1. Field of the Invention
This invention relates to an improvement in winding transformers, and more particularly, this invention relates to an improvement in the process of winding rotary transformers featuring bi-directional high level power transmission.
2. Background of the Invention
Windmills, wind turbines, and other wind-actuated power devices may utilize a rotary transformer that comprises one or more rotors and stators positioned at the top of a mast or tower. This paradigm presents special challenges. First, both the stator and especially the rotor must be small in bulk. Also, the rotor rotates at a high rate around a horizontal axis. Yet the windings of both the stator and the rotor must be able to carry large currents; thus it is imperative that effective cooling be provided thereto. Secondly, it is imperative that the rotary transformer be able to withstand extreme weather conditions.

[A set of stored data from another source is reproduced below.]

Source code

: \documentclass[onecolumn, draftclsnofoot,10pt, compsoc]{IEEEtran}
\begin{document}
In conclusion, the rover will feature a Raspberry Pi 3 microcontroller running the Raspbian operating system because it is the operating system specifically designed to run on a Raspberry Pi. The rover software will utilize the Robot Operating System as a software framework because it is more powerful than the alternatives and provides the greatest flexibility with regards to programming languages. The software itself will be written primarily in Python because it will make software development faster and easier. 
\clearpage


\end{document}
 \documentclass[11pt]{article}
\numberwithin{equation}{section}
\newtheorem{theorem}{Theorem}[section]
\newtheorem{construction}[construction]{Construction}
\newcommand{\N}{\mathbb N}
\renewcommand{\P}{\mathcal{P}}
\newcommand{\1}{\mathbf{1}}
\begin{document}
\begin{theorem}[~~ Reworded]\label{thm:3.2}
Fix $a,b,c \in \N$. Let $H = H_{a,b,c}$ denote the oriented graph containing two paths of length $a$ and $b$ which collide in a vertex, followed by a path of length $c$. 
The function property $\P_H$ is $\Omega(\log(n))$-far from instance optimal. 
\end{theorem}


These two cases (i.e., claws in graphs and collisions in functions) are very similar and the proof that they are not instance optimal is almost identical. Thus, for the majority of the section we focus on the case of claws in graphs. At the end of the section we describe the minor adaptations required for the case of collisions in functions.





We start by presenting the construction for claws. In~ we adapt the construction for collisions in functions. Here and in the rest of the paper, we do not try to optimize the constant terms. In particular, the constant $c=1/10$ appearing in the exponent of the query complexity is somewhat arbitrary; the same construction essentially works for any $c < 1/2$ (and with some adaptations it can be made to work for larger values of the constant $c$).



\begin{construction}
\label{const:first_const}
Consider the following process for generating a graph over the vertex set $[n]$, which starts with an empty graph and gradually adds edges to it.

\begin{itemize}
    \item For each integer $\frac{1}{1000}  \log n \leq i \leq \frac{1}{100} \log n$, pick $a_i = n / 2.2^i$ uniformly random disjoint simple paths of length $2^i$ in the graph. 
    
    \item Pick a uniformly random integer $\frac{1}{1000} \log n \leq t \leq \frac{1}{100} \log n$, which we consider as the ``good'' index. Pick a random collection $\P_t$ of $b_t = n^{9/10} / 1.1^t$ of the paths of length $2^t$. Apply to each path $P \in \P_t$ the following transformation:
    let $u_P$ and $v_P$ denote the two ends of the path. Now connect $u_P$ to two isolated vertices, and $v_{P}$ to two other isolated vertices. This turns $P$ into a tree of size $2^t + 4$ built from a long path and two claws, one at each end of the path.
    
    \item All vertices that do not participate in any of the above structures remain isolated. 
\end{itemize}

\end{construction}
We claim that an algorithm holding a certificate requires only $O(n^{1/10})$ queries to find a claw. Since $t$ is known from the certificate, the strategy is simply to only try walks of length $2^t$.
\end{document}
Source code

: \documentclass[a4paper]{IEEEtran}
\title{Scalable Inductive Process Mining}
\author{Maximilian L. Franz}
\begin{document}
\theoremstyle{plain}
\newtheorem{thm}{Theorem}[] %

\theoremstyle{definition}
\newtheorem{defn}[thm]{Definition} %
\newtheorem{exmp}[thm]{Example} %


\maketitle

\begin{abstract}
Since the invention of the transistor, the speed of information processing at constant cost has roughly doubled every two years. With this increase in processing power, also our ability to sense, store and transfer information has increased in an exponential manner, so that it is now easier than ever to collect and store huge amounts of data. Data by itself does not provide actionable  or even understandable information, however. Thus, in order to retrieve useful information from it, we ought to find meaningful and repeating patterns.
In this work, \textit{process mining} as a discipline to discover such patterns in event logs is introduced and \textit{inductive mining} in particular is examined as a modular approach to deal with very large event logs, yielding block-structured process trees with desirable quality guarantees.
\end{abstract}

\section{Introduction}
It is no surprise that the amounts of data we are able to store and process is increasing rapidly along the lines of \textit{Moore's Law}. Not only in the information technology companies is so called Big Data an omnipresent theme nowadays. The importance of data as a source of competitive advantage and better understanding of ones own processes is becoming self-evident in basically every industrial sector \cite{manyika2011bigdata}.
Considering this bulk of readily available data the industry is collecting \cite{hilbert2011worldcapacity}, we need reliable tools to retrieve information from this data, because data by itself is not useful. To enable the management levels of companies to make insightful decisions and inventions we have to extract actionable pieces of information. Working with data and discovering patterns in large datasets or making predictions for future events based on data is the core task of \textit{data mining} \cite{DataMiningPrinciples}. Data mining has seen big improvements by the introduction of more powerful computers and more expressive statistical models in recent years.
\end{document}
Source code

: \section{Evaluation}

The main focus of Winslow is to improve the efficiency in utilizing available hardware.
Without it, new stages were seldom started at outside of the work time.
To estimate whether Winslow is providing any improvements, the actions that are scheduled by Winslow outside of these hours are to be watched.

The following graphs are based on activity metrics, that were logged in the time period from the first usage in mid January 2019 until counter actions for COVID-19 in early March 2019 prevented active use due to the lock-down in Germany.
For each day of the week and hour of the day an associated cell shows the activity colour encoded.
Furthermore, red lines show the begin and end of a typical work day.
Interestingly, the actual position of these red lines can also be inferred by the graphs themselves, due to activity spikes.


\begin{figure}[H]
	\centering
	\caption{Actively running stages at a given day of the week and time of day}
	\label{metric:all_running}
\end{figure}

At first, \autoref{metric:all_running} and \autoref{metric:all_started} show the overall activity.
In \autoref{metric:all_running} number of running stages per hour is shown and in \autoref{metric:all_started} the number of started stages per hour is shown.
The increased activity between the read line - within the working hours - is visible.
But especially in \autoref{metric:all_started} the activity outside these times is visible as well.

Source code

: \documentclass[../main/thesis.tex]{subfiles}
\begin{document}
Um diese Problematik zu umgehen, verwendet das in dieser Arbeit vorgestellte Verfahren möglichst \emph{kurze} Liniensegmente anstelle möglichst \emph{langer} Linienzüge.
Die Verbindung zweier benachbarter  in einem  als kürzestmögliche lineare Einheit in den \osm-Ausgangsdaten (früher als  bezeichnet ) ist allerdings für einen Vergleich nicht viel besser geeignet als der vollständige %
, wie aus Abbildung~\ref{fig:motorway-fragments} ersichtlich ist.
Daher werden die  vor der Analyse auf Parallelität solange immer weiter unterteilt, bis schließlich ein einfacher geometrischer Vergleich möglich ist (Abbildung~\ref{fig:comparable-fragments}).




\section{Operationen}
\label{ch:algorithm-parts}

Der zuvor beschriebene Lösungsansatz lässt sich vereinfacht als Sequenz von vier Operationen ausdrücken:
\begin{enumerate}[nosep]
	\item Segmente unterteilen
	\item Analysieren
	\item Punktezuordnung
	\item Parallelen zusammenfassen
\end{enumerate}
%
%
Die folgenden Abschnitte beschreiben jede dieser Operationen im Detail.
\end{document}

State of the art wind turbine systems use contacting brush and slip ring mechanisms to facilitate power transfer between the stator and the rotor. These are prone to reduced reliability, frequent maintenance problems, and the generation of electrical noise that can interfere with, or damage, sensitive electronics. Oxidation and environmental agents, such as water, ice, and dust, have adverse effects on brush/slip-ring power transmission.
Replacing brush/slip-ring mechanisms with contactless configurations often ameliorate some of the problems associated with operations in environmentally-harsh situations. However, a problem inherent with contactless systems is the generation of high temperatures within the windings. This ultimately leads to reduced power output and eventually, damage to the transformer.
U.S. Pat. No. 7,288,870 (Mitcham, et al. - Oct. 30, 2007) entitled “Stator core” discloses a stator core comprising laminations of low loss stator iron positioned in parallel with laminates of high thermal conductivity material regularly arranged within the core.
U.S. Pat. No. 6,388,548 (Saito, et al. May 14, 2002) discloses a contact-less transformer that includes two disc-shaped ferrite magnetic cores, each disc comprising four quarter sections defining an arc. The quarter sections are closely mated to form the disc, whereby the arcs combine to form one or more continuous circular grooves. Windings are received within the grooves.
A problem with current winding configurations is that wire, when first placed into the grooves of carriers, tend not to stay in place. Specifically, once a wire is unwound from a supply spool and placed in a winding groove, the wire strands do not conform to the smooth curved arcs defined by state of the art winding carriers. This is so because the wire strives to maintain an arcuate shape with a radius of curvature matching that of its supply spool. Nor can the wire be consistently positioned to contact the carrier. Narrowing the winding groove does not always lead to a satisfactory arrangement inasmuch as two wires may come in contact with each other in several places. This would lead to local heat build up and electronic interference. Configuring wire ways to accept only one wire is costly and inefficient, particularly if a high number of windings is desired. Moreover, single-wire wire ways do not provide adequate flexibility when one is laying stiff wires such as the ones one often encounters in rotary transformers.
A need exists in the art for a rotary transformer to, in a contact-less configuration, transfer electrical power at levels in the 1 megaWatt range. The device must operate in extreme environmental conditions (such as high moisture, high particulate environs) and in wide ambient temperature differentials. The device must also facilitate the transfer of heat away from primary and secondary windings so as to optimize operation and longevity and therefore minimize servicing requirements. A need also exists for a manufacturing method to economically produce accurate windings consistently.